I have always felt overly blessed with my life, like there was never anything missing or there wasn’t a thing I wanted that someone else had. After watching what actors portray in movies, hearing what singers sing in the lyrics of their songs, and what authors describe in their books, I didn’t think all of this butterfly stuff was something people actually felt and preserved. But all of my friends have brought to my attention, that one can get pure bliss from being with someone they love romantically. I, for the first time ever am feeling envious of anyone and everyone who have felt this kind of felicity.
All of my girlfriends and guy friends (at least the ones who are brave enough to admit it) have sworn they’ve felt an amount of unexplainable excitement, euphoria, and joy just from being with the person they love. Even after seven, long, whole years a close couple friends of mine both have said just with them making eye contact to one another across the room have made them fall in love with each other all over again. I thought that stuff only happened in make believe land.
In the twenty something years of breathing I have never felt anything remotely close to euphoria from being with another person. Probably a reason why none of my romantic affairs (for those of you who don't know the definition, it is not to be mixed w/the word cheating or infidelity) have ever lasted, and I have also never declared my love for someone either. Yes, even after being with Thinh for 5 ½ years. Same goes for any of the guys I have talked to or kissed in the past. I mean I’ve felt attraction, but never anything strong enough for me to believe that it was love.

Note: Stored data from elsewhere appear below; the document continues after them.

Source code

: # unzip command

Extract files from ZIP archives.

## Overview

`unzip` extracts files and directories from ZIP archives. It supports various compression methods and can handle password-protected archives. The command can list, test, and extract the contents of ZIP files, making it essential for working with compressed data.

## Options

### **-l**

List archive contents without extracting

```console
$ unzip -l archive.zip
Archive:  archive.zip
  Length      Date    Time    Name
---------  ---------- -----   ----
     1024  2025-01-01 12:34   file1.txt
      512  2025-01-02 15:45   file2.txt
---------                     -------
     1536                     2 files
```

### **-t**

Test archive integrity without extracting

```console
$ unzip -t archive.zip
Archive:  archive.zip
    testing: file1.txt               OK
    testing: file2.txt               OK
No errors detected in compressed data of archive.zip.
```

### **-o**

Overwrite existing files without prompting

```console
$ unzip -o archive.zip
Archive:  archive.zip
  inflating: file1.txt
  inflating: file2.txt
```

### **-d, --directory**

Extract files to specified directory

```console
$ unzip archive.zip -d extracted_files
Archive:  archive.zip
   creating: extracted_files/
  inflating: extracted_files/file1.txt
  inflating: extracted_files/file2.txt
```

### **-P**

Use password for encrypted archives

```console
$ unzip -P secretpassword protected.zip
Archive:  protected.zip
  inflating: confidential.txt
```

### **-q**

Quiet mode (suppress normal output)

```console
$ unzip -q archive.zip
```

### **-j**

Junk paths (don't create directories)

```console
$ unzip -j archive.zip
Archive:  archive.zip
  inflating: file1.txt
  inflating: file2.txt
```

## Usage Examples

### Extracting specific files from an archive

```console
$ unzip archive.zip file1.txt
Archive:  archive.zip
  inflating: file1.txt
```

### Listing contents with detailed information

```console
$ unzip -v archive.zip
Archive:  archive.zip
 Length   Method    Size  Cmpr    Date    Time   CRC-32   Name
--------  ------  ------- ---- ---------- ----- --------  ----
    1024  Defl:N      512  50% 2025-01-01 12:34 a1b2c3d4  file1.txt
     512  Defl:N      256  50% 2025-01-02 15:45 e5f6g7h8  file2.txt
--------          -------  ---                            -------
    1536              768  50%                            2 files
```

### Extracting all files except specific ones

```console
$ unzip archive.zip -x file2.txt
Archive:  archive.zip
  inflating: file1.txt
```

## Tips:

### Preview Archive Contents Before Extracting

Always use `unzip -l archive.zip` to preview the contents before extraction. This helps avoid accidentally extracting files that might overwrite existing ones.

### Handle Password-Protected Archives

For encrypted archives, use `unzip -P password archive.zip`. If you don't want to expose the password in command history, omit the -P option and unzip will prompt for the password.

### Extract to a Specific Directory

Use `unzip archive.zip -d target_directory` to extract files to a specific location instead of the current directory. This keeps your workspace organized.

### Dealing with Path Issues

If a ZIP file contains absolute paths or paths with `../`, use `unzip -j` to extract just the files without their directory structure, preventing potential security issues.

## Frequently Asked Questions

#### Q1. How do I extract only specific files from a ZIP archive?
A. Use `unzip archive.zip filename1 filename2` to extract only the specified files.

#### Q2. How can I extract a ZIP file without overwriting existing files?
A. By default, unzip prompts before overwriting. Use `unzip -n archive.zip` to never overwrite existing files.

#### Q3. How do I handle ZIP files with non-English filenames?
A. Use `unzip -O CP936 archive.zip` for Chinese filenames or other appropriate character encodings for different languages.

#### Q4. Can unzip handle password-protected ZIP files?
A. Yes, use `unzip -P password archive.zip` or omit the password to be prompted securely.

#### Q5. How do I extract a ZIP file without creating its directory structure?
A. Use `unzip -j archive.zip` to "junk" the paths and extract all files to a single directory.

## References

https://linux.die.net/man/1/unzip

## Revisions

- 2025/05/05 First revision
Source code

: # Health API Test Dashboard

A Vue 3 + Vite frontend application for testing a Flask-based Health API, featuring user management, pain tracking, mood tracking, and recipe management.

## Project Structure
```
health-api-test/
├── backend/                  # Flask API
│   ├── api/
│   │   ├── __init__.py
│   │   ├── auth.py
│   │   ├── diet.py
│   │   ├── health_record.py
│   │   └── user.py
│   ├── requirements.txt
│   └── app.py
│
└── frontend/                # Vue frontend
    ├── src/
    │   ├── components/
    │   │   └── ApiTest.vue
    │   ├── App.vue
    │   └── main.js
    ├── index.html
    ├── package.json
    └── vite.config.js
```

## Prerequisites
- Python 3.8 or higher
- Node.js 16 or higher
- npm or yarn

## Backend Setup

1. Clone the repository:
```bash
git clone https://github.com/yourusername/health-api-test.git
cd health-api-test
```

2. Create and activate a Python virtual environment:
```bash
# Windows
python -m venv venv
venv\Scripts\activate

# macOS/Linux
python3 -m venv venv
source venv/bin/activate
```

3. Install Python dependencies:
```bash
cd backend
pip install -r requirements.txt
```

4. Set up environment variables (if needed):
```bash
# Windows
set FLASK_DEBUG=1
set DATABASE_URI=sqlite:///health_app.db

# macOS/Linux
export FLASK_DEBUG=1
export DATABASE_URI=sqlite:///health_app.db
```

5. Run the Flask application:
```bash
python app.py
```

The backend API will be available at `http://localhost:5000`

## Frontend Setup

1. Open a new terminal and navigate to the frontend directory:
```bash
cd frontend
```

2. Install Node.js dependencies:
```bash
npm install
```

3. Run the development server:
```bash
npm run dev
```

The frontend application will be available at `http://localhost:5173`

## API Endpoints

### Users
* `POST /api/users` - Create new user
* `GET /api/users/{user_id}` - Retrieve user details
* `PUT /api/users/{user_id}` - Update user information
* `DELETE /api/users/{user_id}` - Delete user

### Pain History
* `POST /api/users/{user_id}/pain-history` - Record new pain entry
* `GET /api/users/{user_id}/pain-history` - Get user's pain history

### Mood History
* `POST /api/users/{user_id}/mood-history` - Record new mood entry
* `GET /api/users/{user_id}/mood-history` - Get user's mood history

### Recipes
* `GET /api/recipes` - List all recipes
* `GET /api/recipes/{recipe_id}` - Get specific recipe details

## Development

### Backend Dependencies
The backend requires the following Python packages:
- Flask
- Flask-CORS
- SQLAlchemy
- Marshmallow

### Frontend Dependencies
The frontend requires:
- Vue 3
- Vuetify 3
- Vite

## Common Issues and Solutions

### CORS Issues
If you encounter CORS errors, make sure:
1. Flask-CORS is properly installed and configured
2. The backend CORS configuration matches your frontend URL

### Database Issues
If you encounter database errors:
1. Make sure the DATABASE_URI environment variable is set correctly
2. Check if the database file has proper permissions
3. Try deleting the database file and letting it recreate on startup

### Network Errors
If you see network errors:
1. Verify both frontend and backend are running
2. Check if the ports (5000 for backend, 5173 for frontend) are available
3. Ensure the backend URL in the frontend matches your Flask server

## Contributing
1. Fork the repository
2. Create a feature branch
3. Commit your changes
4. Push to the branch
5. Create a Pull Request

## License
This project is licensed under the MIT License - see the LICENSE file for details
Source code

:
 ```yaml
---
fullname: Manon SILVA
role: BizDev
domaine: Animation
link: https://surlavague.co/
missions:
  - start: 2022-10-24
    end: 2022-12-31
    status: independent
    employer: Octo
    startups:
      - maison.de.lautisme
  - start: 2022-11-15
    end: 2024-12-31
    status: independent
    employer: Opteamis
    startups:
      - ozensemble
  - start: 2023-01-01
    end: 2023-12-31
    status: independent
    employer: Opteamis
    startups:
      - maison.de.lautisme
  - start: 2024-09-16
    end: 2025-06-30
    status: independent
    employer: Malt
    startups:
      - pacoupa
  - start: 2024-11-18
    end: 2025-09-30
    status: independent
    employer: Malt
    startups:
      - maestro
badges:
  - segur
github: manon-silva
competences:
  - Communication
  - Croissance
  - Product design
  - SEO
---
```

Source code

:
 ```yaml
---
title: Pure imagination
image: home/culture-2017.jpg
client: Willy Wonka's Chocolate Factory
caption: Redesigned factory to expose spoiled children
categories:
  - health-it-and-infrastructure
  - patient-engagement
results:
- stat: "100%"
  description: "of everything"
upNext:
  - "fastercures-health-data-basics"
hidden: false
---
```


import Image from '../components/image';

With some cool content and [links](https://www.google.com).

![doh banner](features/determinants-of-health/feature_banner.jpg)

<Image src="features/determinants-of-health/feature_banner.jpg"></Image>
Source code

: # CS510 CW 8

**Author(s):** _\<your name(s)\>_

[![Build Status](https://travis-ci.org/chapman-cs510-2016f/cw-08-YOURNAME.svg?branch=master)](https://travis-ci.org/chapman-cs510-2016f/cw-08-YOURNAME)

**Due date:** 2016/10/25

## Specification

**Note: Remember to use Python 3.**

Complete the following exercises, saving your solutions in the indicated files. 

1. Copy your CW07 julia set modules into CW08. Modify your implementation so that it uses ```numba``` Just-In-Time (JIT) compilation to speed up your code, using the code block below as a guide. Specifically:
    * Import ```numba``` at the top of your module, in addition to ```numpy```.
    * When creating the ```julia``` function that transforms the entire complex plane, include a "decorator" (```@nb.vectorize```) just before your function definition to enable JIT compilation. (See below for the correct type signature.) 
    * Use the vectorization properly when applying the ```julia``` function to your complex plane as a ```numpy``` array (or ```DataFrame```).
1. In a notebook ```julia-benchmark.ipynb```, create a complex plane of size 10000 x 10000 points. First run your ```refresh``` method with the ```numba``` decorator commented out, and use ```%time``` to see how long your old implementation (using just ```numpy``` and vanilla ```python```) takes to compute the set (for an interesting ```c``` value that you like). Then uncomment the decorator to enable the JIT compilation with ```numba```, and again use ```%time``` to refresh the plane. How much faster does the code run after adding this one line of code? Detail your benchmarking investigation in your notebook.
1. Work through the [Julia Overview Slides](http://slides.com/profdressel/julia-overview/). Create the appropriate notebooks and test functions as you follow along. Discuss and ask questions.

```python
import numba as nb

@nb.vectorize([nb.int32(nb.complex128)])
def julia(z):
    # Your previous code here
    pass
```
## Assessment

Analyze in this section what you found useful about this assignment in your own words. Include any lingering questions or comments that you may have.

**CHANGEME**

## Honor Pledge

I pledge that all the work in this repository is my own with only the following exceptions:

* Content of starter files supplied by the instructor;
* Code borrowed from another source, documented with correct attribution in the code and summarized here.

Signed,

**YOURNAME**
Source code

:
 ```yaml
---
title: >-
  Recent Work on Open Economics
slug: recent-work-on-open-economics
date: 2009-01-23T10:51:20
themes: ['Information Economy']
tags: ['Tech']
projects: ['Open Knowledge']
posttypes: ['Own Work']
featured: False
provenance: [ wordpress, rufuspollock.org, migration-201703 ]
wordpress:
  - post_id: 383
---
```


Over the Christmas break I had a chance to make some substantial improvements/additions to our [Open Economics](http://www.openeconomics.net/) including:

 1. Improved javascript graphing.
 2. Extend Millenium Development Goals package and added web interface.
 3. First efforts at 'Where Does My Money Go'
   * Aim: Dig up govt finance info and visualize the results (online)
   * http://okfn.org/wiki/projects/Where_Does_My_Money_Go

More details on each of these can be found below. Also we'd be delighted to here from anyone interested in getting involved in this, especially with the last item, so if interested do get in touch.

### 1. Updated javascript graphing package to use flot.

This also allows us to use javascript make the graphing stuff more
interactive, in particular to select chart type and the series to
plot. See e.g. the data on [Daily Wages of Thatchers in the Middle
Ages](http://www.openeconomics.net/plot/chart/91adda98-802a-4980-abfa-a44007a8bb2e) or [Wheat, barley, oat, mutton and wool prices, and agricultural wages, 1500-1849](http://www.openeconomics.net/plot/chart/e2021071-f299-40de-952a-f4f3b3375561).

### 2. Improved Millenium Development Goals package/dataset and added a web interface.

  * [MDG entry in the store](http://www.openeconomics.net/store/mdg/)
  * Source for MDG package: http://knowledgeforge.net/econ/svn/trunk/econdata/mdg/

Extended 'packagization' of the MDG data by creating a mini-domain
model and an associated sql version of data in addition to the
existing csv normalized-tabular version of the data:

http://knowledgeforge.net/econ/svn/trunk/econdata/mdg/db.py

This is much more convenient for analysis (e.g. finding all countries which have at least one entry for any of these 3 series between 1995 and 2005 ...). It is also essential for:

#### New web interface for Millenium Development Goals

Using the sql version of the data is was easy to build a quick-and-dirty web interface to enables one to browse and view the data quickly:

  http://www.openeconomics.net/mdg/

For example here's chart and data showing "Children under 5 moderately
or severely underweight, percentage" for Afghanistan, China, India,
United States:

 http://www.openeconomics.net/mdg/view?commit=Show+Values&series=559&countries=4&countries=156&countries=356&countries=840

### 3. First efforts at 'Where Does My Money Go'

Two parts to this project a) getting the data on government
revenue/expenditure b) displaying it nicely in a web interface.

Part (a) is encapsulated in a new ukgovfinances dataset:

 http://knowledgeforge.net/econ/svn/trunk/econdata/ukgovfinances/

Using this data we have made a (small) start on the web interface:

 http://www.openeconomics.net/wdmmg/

With all of the happiness that I currently have and somehow obtaining, I will continue to live my life until it blesses me with a man who can make me feel the things I see, hear, and read about. I know now to never settle for a guy who won’t give me such chemistry and won't sweep me off my feet (what girl doesn't secretly want that?). And to those of you who are already with someone that makes you feel that crazy yet amazing feeling, don’t let go because you were blessed enough to already have felt something so wonderful.